With the Flat Models approach, the UI and storage layers can be integrated much more easily, as shown in the diagram below.

 

 

  • The UI is built directly on top of storage using standard Android cursors, and since storage-to-UI is the hottest execution path in most Android apps, this can help keep the UI responsive.
  • The application logic and networking components have been moved beneath the storage layer, allowing all logic there to take place on a background thread and ensure that results are reflected in storage first. Then UI can then be notified to redraw through the use of standard Android content provider notifications.
  • This architecture allows a clean separation between the UI and application logic layers — and we could simplify the logic for each. The UI components only need to reflect the state of the storage, and the application logic only needs to write the final (correct) information to the storage layer. The UI and application logic layers live on different threads, and they never have to communicate with each other directly.

 

Conclusion

FlatBuffers is a data format that removes the need for data transformation between storage and the UI. In adopting it, we have also driven additional architectural improvements in our app like Flat Models. The mutation extensions that we built on top of FlatBuffers allow us to track server data, mutations, and local state all in a single structure, which has allowed us to simplify our data model and expose a unified API to our UI components.

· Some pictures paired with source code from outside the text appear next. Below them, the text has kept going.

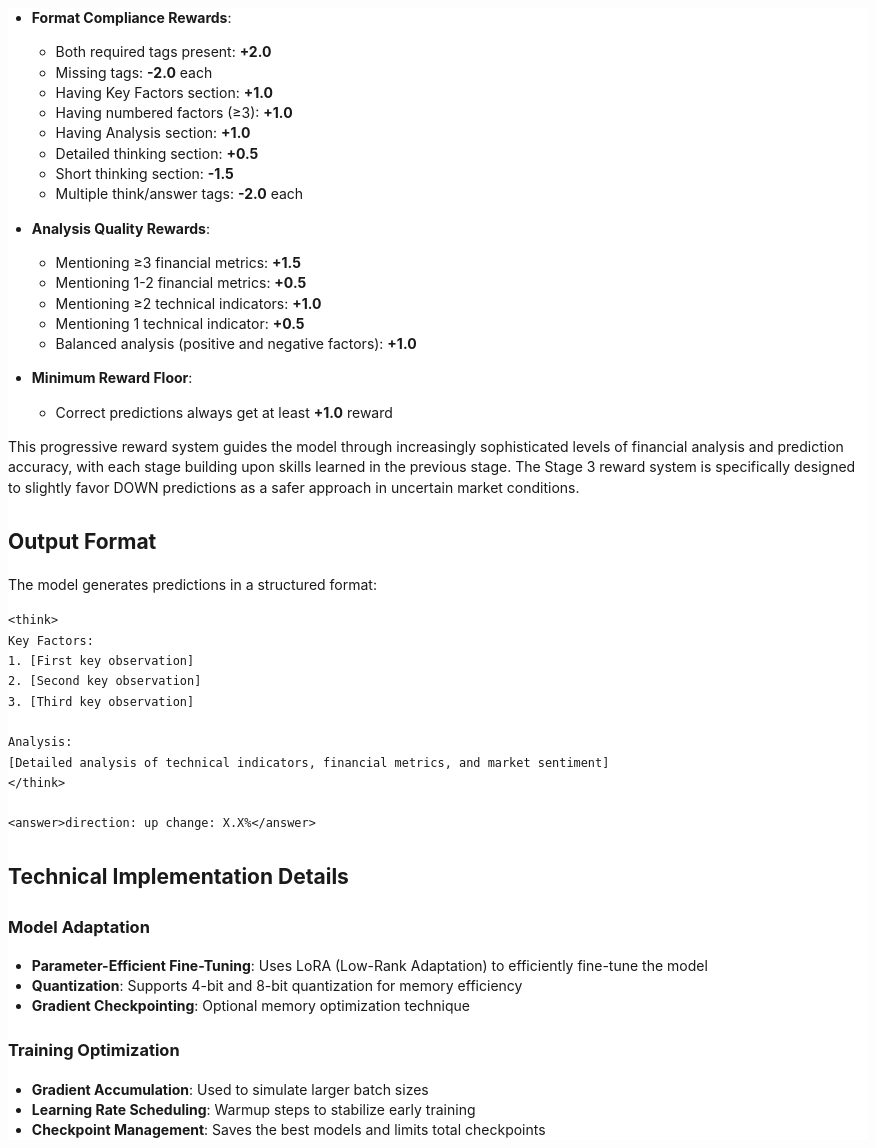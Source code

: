 - **Format Compliance Rewards**:
  - Both required tags present: **+2.0**
  - Missing tags: **-2.0** each
  - Having Key Factors section: **+1.0**
  - Having numbered factors (≥3): **+1.0**
  - Having Analysis section: **+1.0**
  - Detailed thinking section: **+0.5**
  - Short thinking section: **-1.5**
  - Multiple think/answer tags: **-2.0** each

- **Analysis Quality Rewards**:
  - Mentioning ≥3 financial metrics: **+1.5**
  - Mentioning 1-2 financial metrics: **+0.5**
  - Mentioning ≥2 technical indicators: **+1.0**
  - Mentioning 1 technical indicator: **+0.5**
  - Balanced analysis (positive and negative factors): **+1.0**

- **Minimum Reward Floor**:
  - Correct predictions always get at least **+1.0** reward

This progressive reward system guides the model through increasingly sophisticated levels of financial analysis and prediction accuracy, with each stage building upon skills learned in the previous stage. The Stage 3 reward system is specifically designed to slightly favor DOWN predictions as a safer approach in uncertain market conditions.

## Output Format

The model generates predictions in a structured format:

```
<think>
Key Factors:
1. [First key observation]
2. [Second key observation]
3. [Third key observation]

Analysis:
[Detailed analysis of technical indicators, financial metrics, and market sentiment]
</think>

<answer>direction: up change: X.X%</answer>
```

## Technical Implementation Details

### Model Adaptation
- **Parameter-Efficient Fine-Tuning**: Uses LoRA (Low-Rank Adaptation) to efficiently fine-tune the model
- **Quantization**: Supports 4-bit and 8-bit quantization for memory efficiency
- **Gradient Checkpointing**: Optional memory optimization technique

### Training Optimization
- **Gradient Accumulation**: Used to simulate larger batch sizes
- **Learning Rate Scheduling**: Warmup steps to stabilize early training
- **Checkpoint Management**: Saves the best models and limits total checkpoints
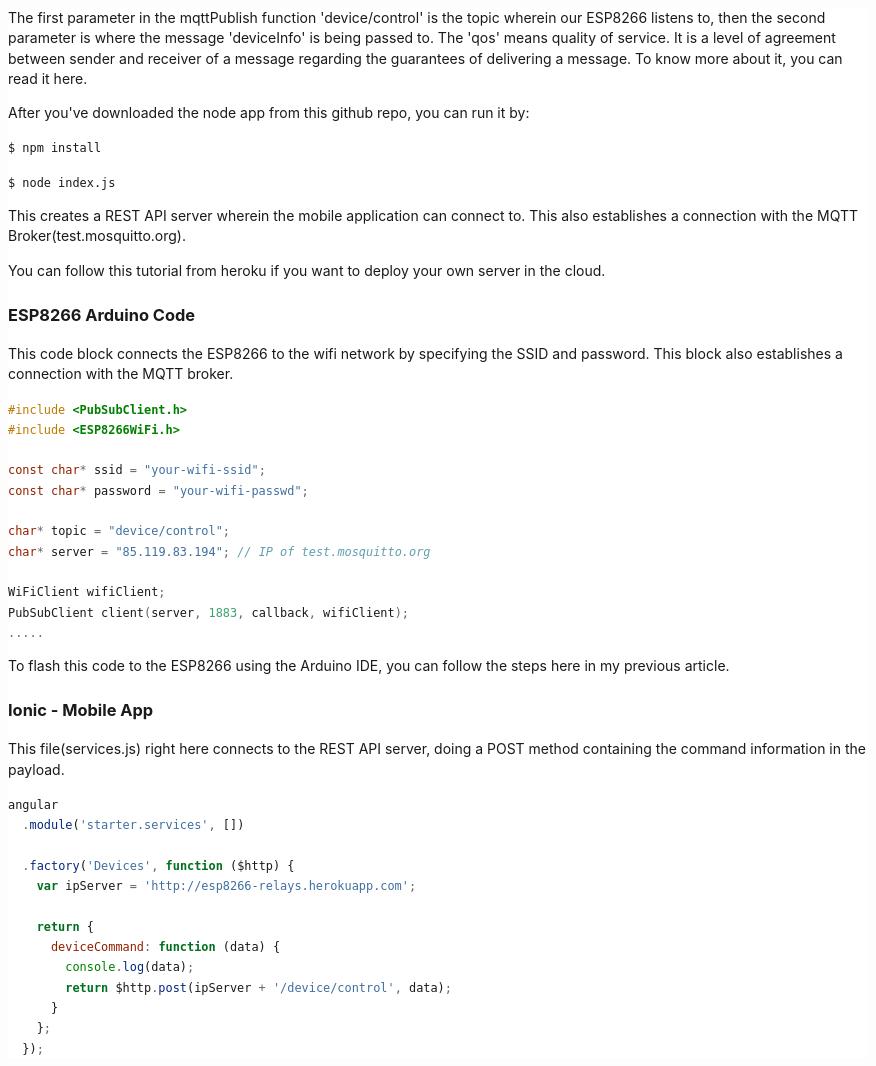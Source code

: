 
The first parameter in the mqttPublish function 'device/control' is the topic wherein our ESP8266 listens to, then the second parameter is where the message 'deviceInfo' is being passed to. The 'qos' means quality of service. It is a level of agreement between sender and receiver of a message regarding the guarantees of delivering a message. To know more about it, you can read it here.

After you've downloaded the node app from this github repo, you can run it by:

`$ npm install`

`$ node index.js`

This creates a REST API server wherein the mobile application can connect to. This also establishes a connection with the MQTT Broker(test.mosquitto.org).

You can follow this tutorial from heroku if you want to deploy your own server in the cloud.

### ESP8266 Arduino Code

This code block connects the ESP8266 to the wifi network by specifying the SSID and password. This block also establishes a connection with the MQTT broker.

```c
#include <PubSubClient.h>
#include <ESP8266WiFi.h>

const char* ssid = "your-wifi-ssid";
const char* password = "your-wifi-passwd";

char* topic = "device/control";
char* server = "85.119.83.194"; // IP of test.mosquitto.org

WiFiClient wifiClient;
PubSubClient client(server, 1883, callback, wifiClient);
.....
```

To flash this code to the ESP8266 using the Arduino IDE, you can follow the steps here in my previous article.

### Ionic - Mobile App

This file(services.js) right here connects to the REST API server, doing a POST method containing the command information in the payload.

```js
angular
  .module('starter.services', [])

  .factory('Devices', function ($http) {
    var ipServer = 'http://esp8266-relays.herokuapp.com';

    return {
      deviceCommand: function (data) {
        console.log(data);
        return $http.post(ipServer + '/device/control', data);
      }
    };
  });
```
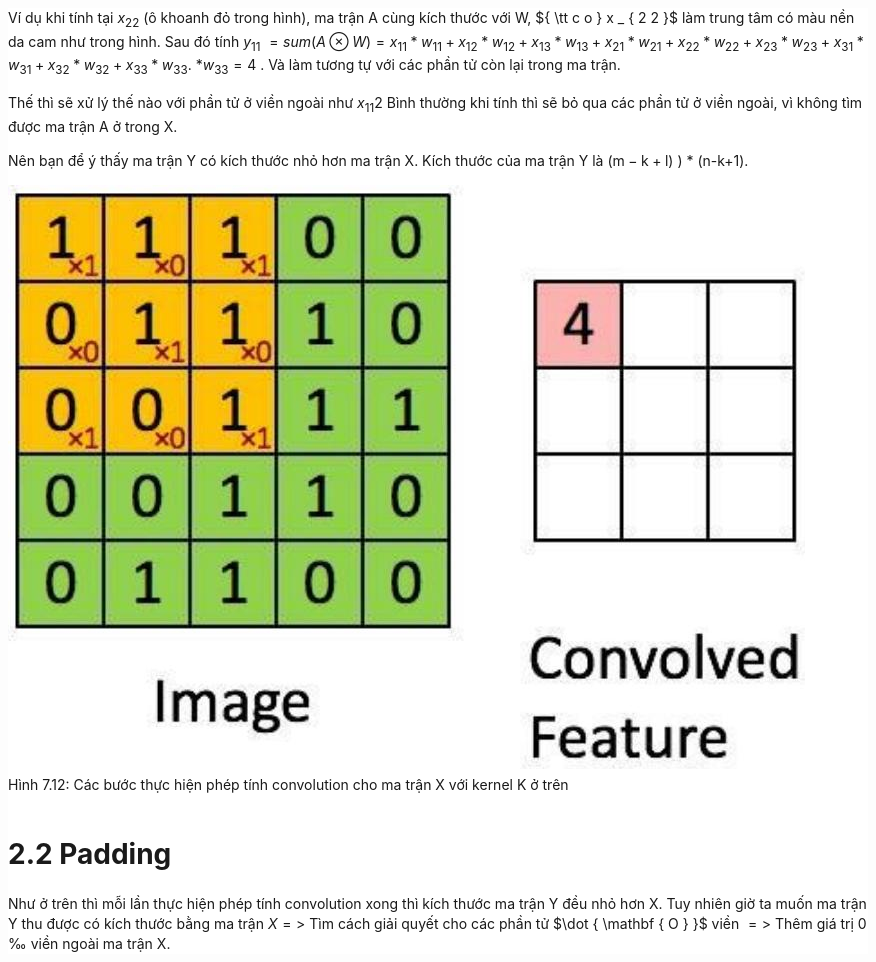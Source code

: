 Ví dụ khi tính tại $x _ { 2 2 }$ (ô khoanh đỏ trong hình), ma trận A cùng kích thước với W, ${ \tt c o } x _ { 2 2 }$ làm trung tâm có màu nền da cam như trong hình. Sau đó tính $y _ { 1 1 }$ $= s u m ( A \otimes W ) = x _ { 1 1 } * w _ { 1 1 } + x _ { 1 2 } * w _ { 1 2 } + x _ { 1 3 } * w _ { 1 3 } + x _ { 2 1 } * w _ { 2 1 } + x _ { 2 2 } * w _ { 2 2 } + x _ { 2 3 } * w _ { 2 3 } + x _ { 3 1 } * w _ { 3 1 } + x _ { 3 2 } * w _ { 3 2 } + x _ { 3 3 } * w _ { 3 3 } .$ $\ast w _ { 3 3 } = 4$ . Và làm tương tự với các phần tử còn lại trong ma trận.

Thế thì sẽ xử lý thế nào với phần tử ở viền ngoài như $x _ { 1 1 } 2$ Bình thường khi tính thì sẽ bỏ qua các phần tử ở viền ngoài, vì không tìm được ma trận A ở trong X.

Nên bạn để ý thấy ma trận Y có kích thước nhỏ hơn ma trận X. Kích thước của ma trận Y là $\left( \mathrm { m - k + l } \right)$ ) \* (n-k+1).



![](images/image11.jpg)  
Hình 7.12: Các bước thực hiện phép tính convolution cho ma trận X với kernel K ở trên

# 2.2 Padding

Như ở trên thì mỗi lần thực hiện phép tính convolution xong thì kích thước ma trận Y đều nhỏ hơn X. Tuy nhiên giờ ta muốn ma trận Y thu được có kích thước bằng ma trận $\mathrm { { } } X { = } >$ Tìm cách giải quyết cho các phần tử $\dot { \mathbf { O } }$ viền $= >$ Thêm giá trị $0 \textrm { ‰}$ viền ngoài ma trận X.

In last six months, we have transitioned most of Facebook on Android to use FlatBuffers as the storage format. Some performance improvement numbers include:

  • Story load time from disk cache is reduced from 35 ms to 4 ms per story.
  • Transient memory allocations are reduced by 75 percent.
  • Cold start time is improved by 10-15 percent.
  • We have reduced storage size by 15 percent.

It’s exciting to see a choice in data format allow people to spend just a little more time reading their friends’ updates and seeing photos of their families. Thanks, FlatBuffers!